Monday 8 April 2013

Thatcher's remains

Many million words will now be delivered in reflections and testaments to Margaret Thatcher. Much of it will range from outright establishment admirations to queasy apologetics of the 'you may not have agreed with her, but she was still a great/conviction/decisive/female-inspiring leader' type.

Others will, of course, reflect upon the savagery of her actions, recalling the staggering economic and social dislocations she and her associates caused. Others, still, will cheer and openly celebrate her death. 

I've no notion to partake in any party celebrations of Margaret Thatcher's passing. I've no inclination to welcome anyone's passing or personal suffering.

Other than removing someone from positions of power and influence, hopefully with suitable indictments before a high criminal court, the taking or passing of their actual lives assists the greater cause of progressive humanity, including theirs, in no meaningful way.
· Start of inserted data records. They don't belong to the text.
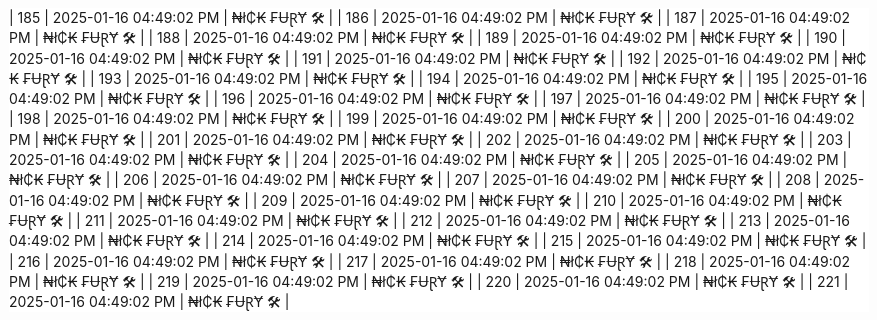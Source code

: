 | 185      | 2025-01-16 04:49:02 PM | ₦ł₵₭ ₣ɄⱤɎ 🛠️        |
| 186      | 2025-01-16 04:49:02 PM | ₦ł₵₭ ₣ɄⱤɎ 🛠️        |
| 187      | 2025-01-16 04:49:02 PM | ₦ł₵₭ ₣ɄⱤɎ 🛠️        |
| 188      | 2025-01-16 04:49:02 PM | ₦ł₵₭ ₣ɄⱤɎ 🛠️        |
| 189      | 2025-01-16 04:49:02 PM | ₦ł₵₭ ₣ɄⱤɎ 🛠️        |
| 190      | 2025-01-16 04:49:02 PM | ₦ł₵₭ ₣ɄⱤɎ 🛠️        |
| 191      | 2025-01-16 04:49:02 PM | ₦ł₵₭ ₣ɄⱤɎ 🛠️        |
| 192      | 2025-01-16 04:49:02 PM | ₦ł₵₭ ₣ɄⱤɎ 🛠️        |
| 193      | 2025-01-16 04:49:02 PM | ₦ł₵₭ ₣ɄⱤɎ 🛠️        |
| 194      | 2025-01-16 04:49:02 PM | ₦ł₵₭ ₣ɄⱤɎ 🛠️        |
| 195      | 2025-01-16 04:49:02 PM | ₦ł₵₭ ₣ɄⱤɎ 🛠️        |
| 196      | 2025-01-16 04:49:02 PM | ₦ł₵₭ ₣ɄⱤɎ 🛠️        |
| 197      | 2025-01-16 04:49:02 PM | ₦ł₵₭ ₣ɄⱤɎ 🛠️        |
| 198      | 2025-01-16 04:49:02 PM | ₦ł₵₭ ₣ɄⱤɎ 🛠️        |
| 199      | 2025-01-16 04:49:02 PM | ₦ł₵₭ ₣ɄⱤɎ 🛠️        |
| 200      | 2025-01-16 04:49:02 PM | ₦ł₵₭ ₣ɄⱤɎ 🛠️        |
| 201      | 2025-01-16 04:49:02 PM | ₦ł₵₭ ₣ɄⱤɎ 🛠️        |
| 202      | 2025-01-16 04:49:02 PM | ₦ł₵₭ ₣ɄⱤɎ 🛠️        |
| 203      | 2025-01-16 04:49:02 PM | ₦ł₵₭ ₣ɄⱤɎ 🛠️        |
| 204      | 2025-01-16 04:49:02 PM | ₦ł₵₭ ₣ɄⱤɎ 🛠️        |
| 205      | 2025-01-16 04:49:02 PM | ₦ł₵₭ ₣ɄⱤɎ 🛠️        |
| 206      | 2025-01-16 04:49:02 PM | ₦ł₵₭ ₣ɄⱤɎ 🛠️        |
| 207      | 2025-01-16 04:49:02 PM | ₦ł₵₭ ₣ɄⱤɎ 🛠️        |
| 208      | 2025-01-16 04:49:02 PM | ₦ł₵₭ ₣ɄⱤɎ 🛠️        |
| 209      | 2025-01-16 04:49:02 PM | ₦ł₵₭ ₣ɄⱤɎ 🛠️        |
| 210      | 2025-01-16 04:49:02 PM | ₦ł₵₭ ₣ɄⱤɎ 🛠️        |
| 211      | 2025-01-16 04:49:02 PM | ₦ł₵₭ ₣ɄⱤɎ 🛠️        |
| 212      | 2025-01-16 04:49:02 PM | ₦ł₵₭ ₣ɄⱤɎ 🛠️        |
| 213      | 2025-01-16 04:49:02 PM | ₦ł₵₭ ₣ɄⱤɎ 🛠️        |
| 214      | 2025-01-16 04:49:02 PM | ₦ł₵₭ ₣ɄⱤɎ 🛠️        |
| 215      | 2025-01-16 04:49:02 PM | ₦ł₵₭ ₣ɄⱤɎ 🛠️        |
| 216      | 2025-01-16 04:49:02 PM | ₦ł₵₭ ₣ɄⱤɎ 🛠️        |
| 217      | 2025-01-16 04:49:02 PM | ₦ł₵₭ ₣ɄⱤɎ 🛠️        |
| 218      | 2025-01-16 04:49:02 PM | ₦ł₵₭ ₣ɄⱤɎ 🛠️        |
| 219      | 2025-01-16 04:49:02 PM | ₦ł₵₭ ₣ɄⱤɎ 🛠️        |
| 220      | 2025-01-16 04:49:02 PM | ₦ł₵₭ ₣ɄⱤɎ 🛠️        |
| 221      | 2025-01-16 04:49:02 PM | ₦ł₵₭ ₣ɄⱤɎ 🛠️        |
A good deal of human suffering, past and ongoing, is directly attributable to Margaret Thatcher's wicked neoliberal and warmongering policies  - the decimation of industries, the crafting of unemployment and despair, the breaking of miner communities, deregulation, privatisation and the cultivation of greed, the protection of Pinochet and other dictators, the promoting of hunger strike deaths, the murdering of innocents aboard the Belgrano, the encouragements to hateful media jingoism and much, much more.

Yet those same policies and worse have continued relentlessly on, uncaringly and unsparingly executed by those, like Blair, Thatcher's natural heir, and Cameron, current enforcer of the same cruel 'philosophies'.  Both are, of course, lining up to commend her as an 'iconic' leader.
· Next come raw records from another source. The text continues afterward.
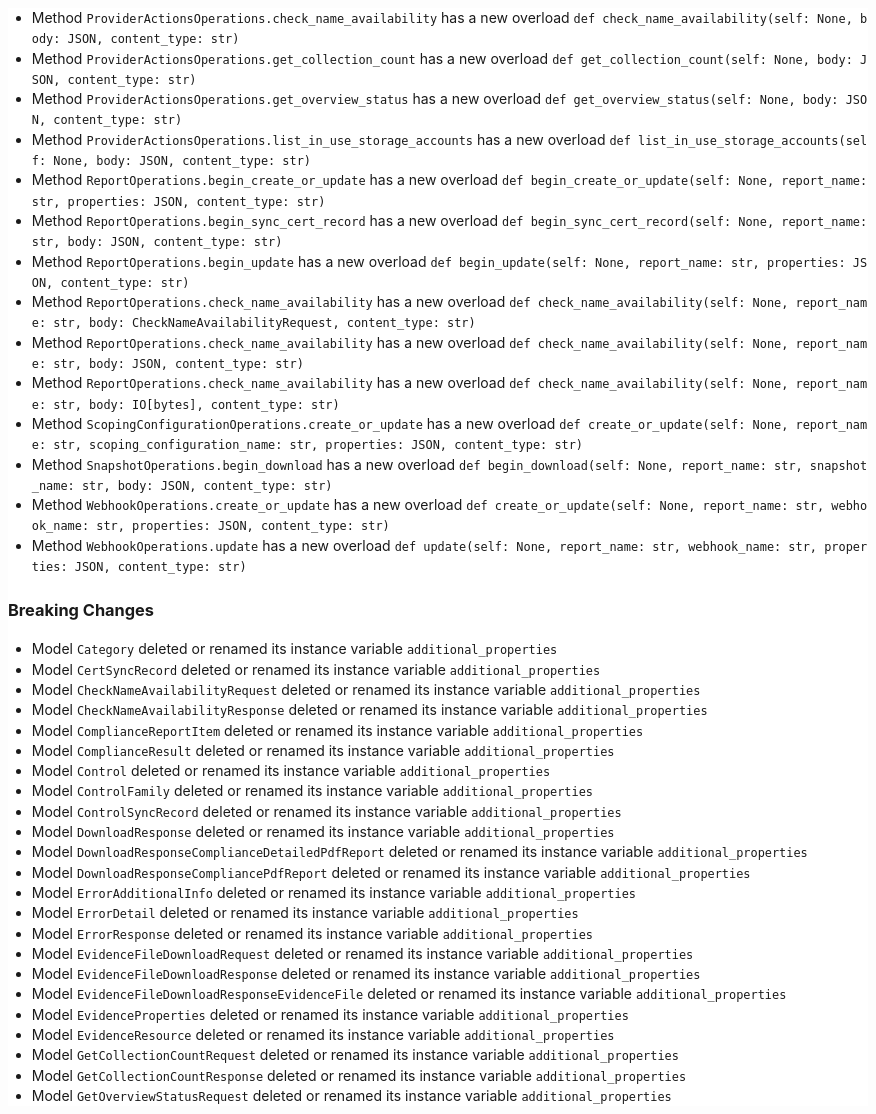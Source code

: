   - Method `ProviderActionsOperations.check_name_availability` has a new overload `def check_name_availability(self: None, body: JSON, content_type: str)`
  - Method `ProviderActionsOperations.get_collection_count` has a new overload `def get_collection_count(self: None, body: JSON, content_type: str)`
  - Method `ProviderActionsOperations.get_overview_status` has a new overload `def get_overview_status(self: None, body: JSON, content_type: str)`
  - Method `ProviderActionsOperations.list_in_use_storage_accounts` has a new overload `def list_in_use_storage_accounts(self: None, body: JSON, content_type: str)`
  - Method `ReportOperations.begin_create_or_update` has a new overload `def begin_create_or_update(self: None, report_name: str, properties: JSON, content_type: str)`
  - Method `ReportOperations.begin_sync_cert_record` has a new overload `def begin_sync_cert_record(self: None, report_name: str, body: JSON, content_type: str)`
  - Method `ReportOperations.begin_update` has a new overload `def begin_update(self: None, report_name: str, properties: JSON, content_type: str)`
  - Method `ReportOperations.check_name_availability` has a new overload `def check_name_availability(self: None, report_name: str, body: CheckNameAvailabilityRequest, content_type: str)`
  - Method `ReportOperations.check_name_availability` has a new overload `def check_name_availability(self: None, report_name: str, body: JSON, content_type: str)`
  - Method `ReportOperations.check_name_availability` has a new overload `def check_name_availability(self: None, report_name: str, body: IO[bytes], content_type: str)`
  - Method `ScopingConfigurationOperations.create_or_update` has a new overload `def create_or_update(self: None, report_name: str, scoping_configuration_name: str, properties: JSON, content_type: str)`
  - Method `SnapshotOperations.begin_download` has a new overload `def begin_download(self: None, report_name: str, snapshot_name: str, body: JSON, content_type: str)`
  - Method `WebhookOperations.create_or_update` has a new overload `def create_or_update(self: None, report_name: str, webhook_name: str, properties: JSON, content_type: str)`
  - Method `WebhookOperations.update` has a new overload `def update(self: None, report_name: str, webhook_name: str, properties: JSON, content_type: str)`

### Breaking Changes

  - Model `Category` deleted or renamed its instance variable `additional_properties`
  - Model `CertSyncRecord` deleted or renamed its instance variable `additional_properties`
  - Model `CheckNameAvailabilityRequest` deleted or renamed its instance variable `additional_properties`
  - Model `CheckNameAvailabilityResponse` deleted or renamed its instance variable `additional_properties`
  - Model `ComplianceReportItem` deleted or renamed its instance variable `additional_properties`
  - Model `ComplianceResult` deleted or renamed its instance variable `additional_properties`
  - Model `Control` deleted or renamed its instance variable `additional_properties`
  - Model `ControlFamily` deleted or renamed its instance variable `additional_properties`
  - Model `ControlSyncRecord` deleted or renamed its instance variable `additional_properties`
  - Model `DownloadResponse` deleted or renamed its instance variable `additional_properties`
  - Model `DownloadResponseComplianceDetailedPdfReport` deleted or renamed its instance variable `additional_properties`
  - Model `DownloadResponseCompliancePdfReport` deleted or renamed its instance variable `additional_properties`
  - Model `ErrorAdditionalInfo` deleted or renamed its instance variable `additional_properties`
  - Model `ErrorDetail` deleted or renamed its instance variable `additional_properties`
  - Model `ErrorResponse` deleted or renamed its instance variable `additional_properties`
  - Model `EvidenceFileDownloadRequest` deleted or renamed its instance variable `additional_properties`
  - Model `EvidenceFileDownloadResponse` deleted or renamed its instance variable `additional_properties`
  - Model `EvidenceFileDownloadResponseEvidenceFile` deleted or renamed its instance variable `additional_properties`
  - Model `EvidenceProperties` deleted or renamed its instance variable `additional_properties`
  - Model `EvidenceResource` deleted or renamed its instance variable `additional_properties`
  - Model `GetCollectionCountRequest` deleted or renamed its instance variable `additional_properties`
  - Model `GetCollectionCountResponse` deleted or renamed its instance variable `additional_properties`
  - Model `GetOverviewStatusRequest` deleted or renamed its instance variable `additional_properties`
As will a dutiful, power-serving media. On this and coming days, observe the reserved and reverential treatment accorded to Thatcher - for all her 'faults', still, like Reagan, one of 'ours' - compared with the ready demonisation of 'mad' foreign others, like the recently-departed Hugo Chavez.

While BBC and other journalists wax hysterical about the dark 'lunacies' of Kim Jong-un, what kind of insane state media could still hold an historic criminal like Thatcher in such thrall?
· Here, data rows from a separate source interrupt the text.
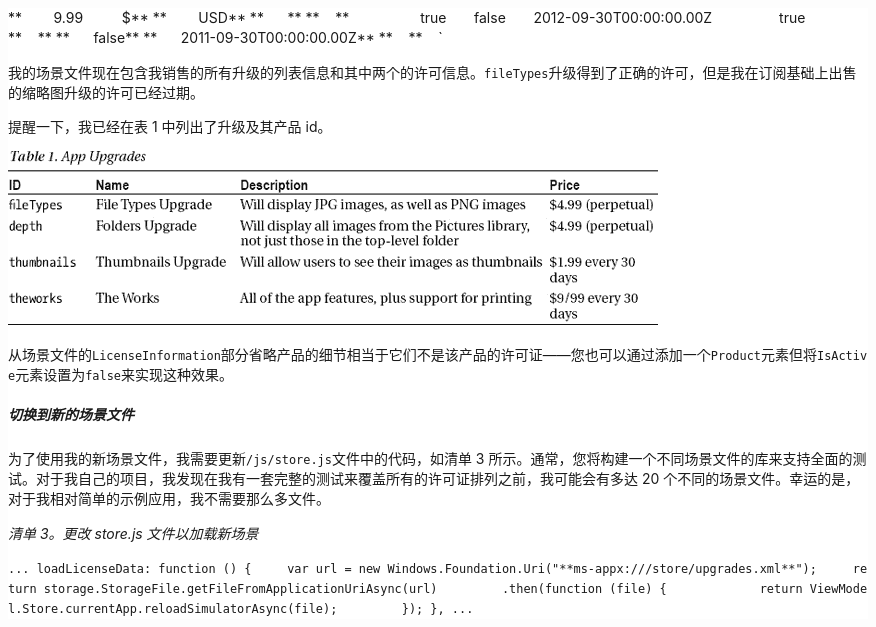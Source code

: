 **        <Price>9.99</Price>**` `**        <CurrencySymbol>$</CurrencySymbol>**
**        <CurrencyCode>USD</CurrencyCode>**
**      </MarketData>**
**    </Product>**
  </ListingInformation>
  <LicenseInformation>
    <App>
      <IsActive>true</IsActive>
      <IsTrial>false</IsTrial>
      <ExpirationDate>2012-09-30T00:00:00.00Z</ExpirationDate>
    </App>
    <Product ProductId="fileTypes">
      <IsActive>true</IsActive>
    </Product>
**    <Product ProductId="thumbnails">**
**      <IsActive>false</IsActive>**
**      <ExpirationDate>2011-09-30T00:00:00.00Z</ExpirationDate>**
**    </Product>**
  </LicenseInformation>
</CurrentApp>`

我的场景文件现在包含我销售的所有升级的列表信息和其中两个的许可信息。`fileTypes`升级得到了正确的许可，但是我在订阅基础上出售的缩略图升级的许可已经过期。

提醒一下，我已经在表 1 中列出了升级及其产品 id。

![Images](img/tab_32_1.jpg)

从场景文件的`LicenseInformation`部分省略产品的细节相当于它们不是该产品的许可证——您也可以通过添加一个`Product`元素但将`IsActive`元素设置为`false`来实现这种效果。

##### 切换到新的场景文件

为了使用我的新场景文件，我需要更新`/js/store.js`文件中的代码，如清单 3 所示。通常，您将构建一个不同场景文件的库来支持全面的测试。对于我自己的项目，我发现在我有一套完整的测试来覆盖所有的许可证排列之前，我可能会有多达 20 个不同的场景文件。幸运的是，对于我相对简单的示例应用，我不需要那么多文件。

*清单 3。更改 store.js 文件以加载新场景*

`...
loadLicenseData: function () {
    var url = new Windows.Foundation.Uri("**ms-appx:///store/upgrades.xml**");
    return storage.StorageFile.getFileFromApplicationUriAsync(url)
        .then(function (file) {
            return ViewModel.Store.currentApp.reloadSimulatorAsync(file);
        });
},
...`
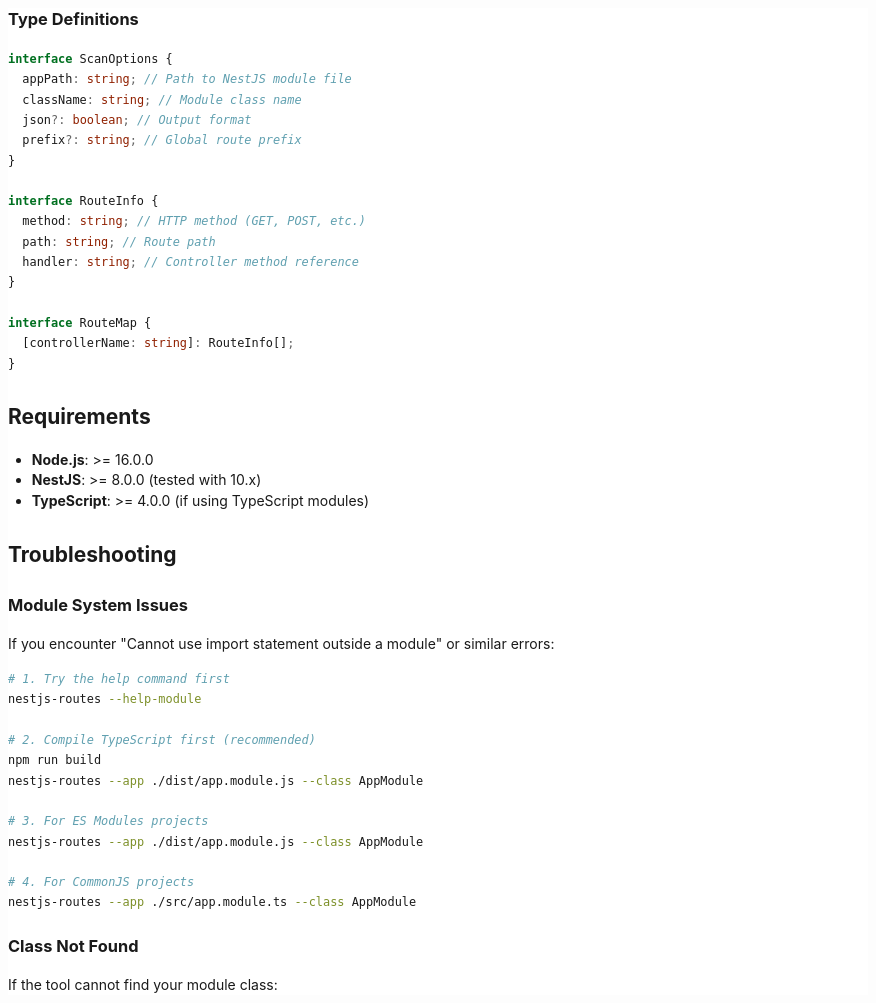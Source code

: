 ### Type Definitions

```typescript
interface ScanOptions {
  appPath: string; // Path to NestJS module file
  className: string; // Module class name
  json?: boolean; // Output format
  prefix?: string; // Global route prefix
}

interface RouteInfo {
  method: string; // HTTP method (GET, POST, etc.)
  path: string; // Route path
  handler: string; // Controller method reference
}

interface RouteMap {
  [controllerName: string]: RouteInfo[];
}
```

## Requirements

- **Node.js**: >= 16.0.0
- **NestJS**: >= 8.0.0 (tested with 10.x)
- **TypeScript**: >= 4.0.0 (if using TypeScript modules)

## Troubleshooting

### Module System Issues

If you encounter "Cannot use import statement outside a module" or similar errors:

```bash
# 1. Try the help command first
nestjs-routes --help-module

# 2. Compile TypeScript first (recommended)
npm run build
nestjs-routes --app ./dist/app.module.js --class AppModule

# 3. For ES Modules projects
nestjs-routes --app ./dist/app.module.js --class AppModule

# 4. For CommonJS projects
nestjs-routes --app ./src/app.module.ts --class AppModule
```

### Class Not Found

If the tool cannot find your module class:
All of which may cause us to reflect more particularly on the actual system, notably its ideological arm, which still rationalises and excuses the Thatcherite brutalisation of people, society and planet.

The remains of Margaret Thatcher will, like every other mortal, pass to nature. What still remains is the pernicious system she and those like her have helped build and impose on humanity.

One retains quiet hopes of a day when we might better celebrate the serious demise of that great evil.

1 comment:

0. said...

That Thatcher's obituaries are marked by a remarkable amnesia towards her achievements is perhaps rooted in the fact that those affected the "lesser parts" of the population. Since history only remembers events from the perspective of the ruling class, it comes as little surprise that those who follow the same masters will chime in to the same tune of praise. As Chávez' death demonstrated, there appears to be a negative correlation between how mainstream media portraits a deceased person and how that person was seen by the majority of the population. So one only has to reverse the sentiments expressed to get to the bottom of the untold story. The reason seems to be the fact that those who "create" public opinion serve the interests of the elites - consequently they'll reflect their views in order to ensure their approval.